◆ **ASSIGNED TASK**
Could you reproduce, from the records below, everything from the line with "override exists, the" down to the line with "and deceptive patterns.", keeping both of those lines and changing nothing?

Segment Open

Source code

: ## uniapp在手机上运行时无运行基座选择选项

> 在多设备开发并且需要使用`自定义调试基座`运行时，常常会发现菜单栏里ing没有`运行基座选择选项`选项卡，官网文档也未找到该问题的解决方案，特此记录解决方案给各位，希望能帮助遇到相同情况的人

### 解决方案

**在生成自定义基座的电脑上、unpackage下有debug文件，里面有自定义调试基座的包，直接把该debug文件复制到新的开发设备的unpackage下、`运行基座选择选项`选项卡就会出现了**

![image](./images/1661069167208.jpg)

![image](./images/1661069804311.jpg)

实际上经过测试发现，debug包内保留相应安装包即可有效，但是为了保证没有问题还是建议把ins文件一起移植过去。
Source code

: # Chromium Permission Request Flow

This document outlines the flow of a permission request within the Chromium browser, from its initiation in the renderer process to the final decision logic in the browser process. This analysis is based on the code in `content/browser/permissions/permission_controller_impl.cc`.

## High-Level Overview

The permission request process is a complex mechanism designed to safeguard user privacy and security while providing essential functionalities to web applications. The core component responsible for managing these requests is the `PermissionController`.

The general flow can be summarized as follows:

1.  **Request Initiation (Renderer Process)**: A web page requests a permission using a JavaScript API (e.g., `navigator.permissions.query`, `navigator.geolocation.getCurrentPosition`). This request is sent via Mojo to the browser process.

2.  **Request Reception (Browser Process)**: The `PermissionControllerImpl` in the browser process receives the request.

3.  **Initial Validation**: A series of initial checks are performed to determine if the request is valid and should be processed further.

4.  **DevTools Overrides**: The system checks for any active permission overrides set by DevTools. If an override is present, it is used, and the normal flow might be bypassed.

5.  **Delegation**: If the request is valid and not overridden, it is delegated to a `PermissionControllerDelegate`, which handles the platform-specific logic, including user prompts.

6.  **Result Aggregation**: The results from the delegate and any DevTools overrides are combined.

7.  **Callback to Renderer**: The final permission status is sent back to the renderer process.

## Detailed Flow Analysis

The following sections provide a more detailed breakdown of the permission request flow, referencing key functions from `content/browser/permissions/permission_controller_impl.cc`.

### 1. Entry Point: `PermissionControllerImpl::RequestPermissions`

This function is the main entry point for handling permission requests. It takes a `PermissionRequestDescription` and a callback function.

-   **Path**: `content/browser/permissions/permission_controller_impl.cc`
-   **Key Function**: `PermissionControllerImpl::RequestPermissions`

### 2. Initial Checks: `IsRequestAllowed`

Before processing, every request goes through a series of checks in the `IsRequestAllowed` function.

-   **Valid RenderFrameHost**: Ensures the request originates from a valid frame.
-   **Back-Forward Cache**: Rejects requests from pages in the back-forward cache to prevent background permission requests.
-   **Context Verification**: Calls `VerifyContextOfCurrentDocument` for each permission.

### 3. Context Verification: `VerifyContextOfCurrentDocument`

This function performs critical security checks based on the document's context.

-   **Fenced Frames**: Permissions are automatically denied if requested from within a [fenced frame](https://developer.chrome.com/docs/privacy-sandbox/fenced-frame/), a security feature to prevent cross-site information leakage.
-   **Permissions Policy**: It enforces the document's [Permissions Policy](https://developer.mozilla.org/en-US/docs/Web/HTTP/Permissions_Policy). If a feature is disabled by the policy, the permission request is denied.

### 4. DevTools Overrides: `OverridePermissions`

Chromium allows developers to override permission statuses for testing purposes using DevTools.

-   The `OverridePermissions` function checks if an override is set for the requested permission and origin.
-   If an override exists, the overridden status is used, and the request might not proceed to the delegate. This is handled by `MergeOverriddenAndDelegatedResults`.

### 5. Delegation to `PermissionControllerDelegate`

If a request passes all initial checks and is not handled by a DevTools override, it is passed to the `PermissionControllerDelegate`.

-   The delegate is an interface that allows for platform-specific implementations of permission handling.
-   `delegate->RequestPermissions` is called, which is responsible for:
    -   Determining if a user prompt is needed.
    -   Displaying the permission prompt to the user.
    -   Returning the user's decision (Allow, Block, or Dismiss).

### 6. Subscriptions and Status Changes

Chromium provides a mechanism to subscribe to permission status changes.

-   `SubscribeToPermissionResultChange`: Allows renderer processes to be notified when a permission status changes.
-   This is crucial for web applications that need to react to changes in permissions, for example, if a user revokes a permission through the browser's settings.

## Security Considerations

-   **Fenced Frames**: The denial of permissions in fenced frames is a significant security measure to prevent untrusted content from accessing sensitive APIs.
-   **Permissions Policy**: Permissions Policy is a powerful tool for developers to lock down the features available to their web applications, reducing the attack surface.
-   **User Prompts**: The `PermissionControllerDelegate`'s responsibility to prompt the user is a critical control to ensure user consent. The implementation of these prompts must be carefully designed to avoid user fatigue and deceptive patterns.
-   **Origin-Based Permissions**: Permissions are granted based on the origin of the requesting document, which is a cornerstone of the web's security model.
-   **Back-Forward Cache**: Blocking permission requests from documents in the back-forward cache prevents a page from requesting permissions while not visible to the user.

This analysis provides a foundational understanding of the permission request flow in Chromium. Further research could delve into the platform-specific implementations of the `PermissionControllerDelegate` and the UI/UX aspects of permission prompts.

Segment Closed

◆ **ANSWER AREA**
-   If an override exists, the overridden status is used, and the request might not proceed to the delegate. This is handled by `MergeOverriddenAndDelegatedResults`.

### 5. Delegation to `PermissionControllerDelegate`

If a request passes all initial checks and is not handled by a DevTools override, it is passed to the `PermissionControllerDelegate`.

-   The delegate is an interface that allows for platform-specific implementations of permission handling.
-   `delegate->RequestPermissions` is called, which is responsible for:
    -   Determining if a user prompt is needed.
    -   Displaying the permission prompt to the user.
    -   Returning the user's decision (Allow, Block, or Dismiss).

### 6. Subscriptions and Status Changes

Chromium provides a mechanism to subscribe to permission status changes.

-   `SubscribeToPermissionResultChange`: Allows renderer processes to be notified when a permission status changes.
-   This is crucial for web applications that need to react to changes in permissions, for example, if a user revokes a permission through the browser's settings.

## Security Considerations

-   **Fenced Frames**: The denial of permissions in fenced frames is a significant security measure to prevent untrusted content from accessing sensitive APIs.
-   **Permissions Policy**: Permissions Policy is a powerful tool for developers to lock down the features available to their web applications, reducing the attack surface.
-   **User Prompts**: The `PermissionControllerDelegate`'s responsibility to prompt the user is a critical control to ensure user consent. The implementation of these prompts must be carefully designed to avoid user fatigue and deceptive patterns.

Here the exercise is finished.